### Task description
Your result should be every line of the records below that contains the word "despues".

### Data provided

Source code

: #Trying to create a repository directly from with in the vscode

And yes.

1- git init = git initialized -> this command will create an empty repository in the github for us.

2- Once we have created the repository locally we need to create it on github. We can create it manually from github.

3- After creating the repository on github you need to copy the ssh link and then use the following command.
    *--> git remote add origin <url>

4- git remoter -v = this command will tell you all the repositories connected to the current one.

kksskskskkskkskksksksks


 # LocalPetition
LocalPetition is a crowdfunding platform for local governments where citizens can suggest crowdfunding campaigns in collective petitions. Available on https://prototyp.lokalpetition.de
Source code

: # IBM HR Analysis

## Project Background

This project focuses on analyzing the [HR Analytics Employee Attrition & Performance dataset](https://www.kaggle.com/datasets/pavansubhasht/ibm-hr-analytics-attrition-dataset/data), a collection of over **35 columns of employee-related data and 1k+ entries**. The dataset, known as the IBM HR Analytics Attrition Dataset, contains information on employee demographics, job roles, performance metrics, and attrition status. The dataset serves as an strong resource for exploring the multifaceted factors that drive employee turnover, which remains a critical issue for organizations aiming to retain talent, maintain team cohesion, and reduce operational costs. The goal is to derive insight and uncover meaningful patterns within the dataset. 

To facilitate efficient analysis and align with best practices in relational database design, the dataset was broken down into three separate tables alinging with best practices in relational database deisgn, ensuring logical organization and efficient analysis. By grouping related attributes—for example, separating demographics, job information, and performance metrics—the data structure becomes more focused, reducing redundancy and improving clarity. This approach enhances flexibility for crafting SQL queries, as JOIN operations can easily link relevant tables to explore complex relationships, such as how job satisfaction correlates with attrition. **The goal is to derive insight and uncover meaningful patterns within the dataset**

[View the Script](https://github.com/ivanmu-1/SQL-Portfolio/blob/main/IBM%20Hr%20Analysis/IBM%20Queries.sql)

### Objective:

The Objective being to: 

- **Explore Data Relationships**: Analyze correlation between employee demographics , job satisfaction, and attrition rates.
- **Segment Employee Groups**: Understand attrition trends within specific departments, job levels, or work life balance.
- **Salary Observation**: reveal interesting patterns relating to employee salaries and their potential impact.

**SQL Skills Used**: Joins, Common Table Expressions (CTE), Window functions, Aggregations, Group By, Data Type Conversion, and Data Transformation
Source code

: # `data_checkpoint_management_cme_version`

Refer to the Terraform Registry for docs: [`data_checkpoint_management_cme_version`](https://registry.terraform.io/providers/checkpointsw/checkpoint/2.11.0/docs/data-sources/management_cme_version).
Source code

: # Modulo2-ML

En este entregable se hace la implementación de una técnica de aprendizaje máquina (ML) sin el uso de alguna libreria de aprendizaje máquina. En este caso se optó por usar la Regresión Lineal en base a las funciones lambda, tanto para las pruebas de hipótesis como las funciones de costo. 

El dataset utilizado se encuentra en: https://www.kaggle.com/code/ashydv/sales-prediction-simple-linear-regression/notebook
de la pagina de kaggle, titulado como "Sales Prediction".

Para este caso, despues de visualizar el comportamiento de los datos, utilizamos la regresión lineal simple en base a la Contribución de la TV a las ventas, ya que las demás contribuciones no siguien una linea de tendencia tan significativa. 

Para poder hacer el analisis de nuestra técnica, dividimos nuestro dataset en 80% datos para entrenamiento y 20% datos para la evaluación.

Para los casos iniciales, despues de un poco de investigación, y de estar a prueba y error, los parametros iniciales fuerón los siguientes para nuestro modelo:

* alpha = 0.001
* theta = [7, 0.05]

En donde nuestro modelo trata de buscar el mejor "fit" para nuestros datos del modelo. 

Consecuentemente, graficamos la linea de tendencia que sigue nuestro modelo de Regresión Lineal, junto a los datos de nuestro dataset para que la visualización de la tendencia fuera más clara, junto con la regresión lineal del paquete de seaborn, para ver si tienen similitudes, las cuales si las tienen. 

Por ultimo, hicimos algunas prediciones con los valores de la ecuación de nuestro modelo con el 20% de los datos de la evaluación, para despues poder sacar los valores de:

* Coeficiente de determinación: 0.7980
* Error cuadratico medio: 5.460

### Task response
Para este caso, despues de visualizar el comportamiento de los datos, utilizamos la regresión lineal simple en base a la Contribución de la TV a las ventas, ya que las demás contribuciones no siguien una linea de tendencia tan significativa. 
Para los casos iniciales, despues de un poco de investigación, y de estar a prueba y error, los parametros iniciales fuerón los siguientes para nuestro modelo:
Por ultimo, hicimos algunas prediciones con los valores de la ecuación de nuestro modelo con el 20% de los datos de la evaluación, para despues poder sacar los valores de:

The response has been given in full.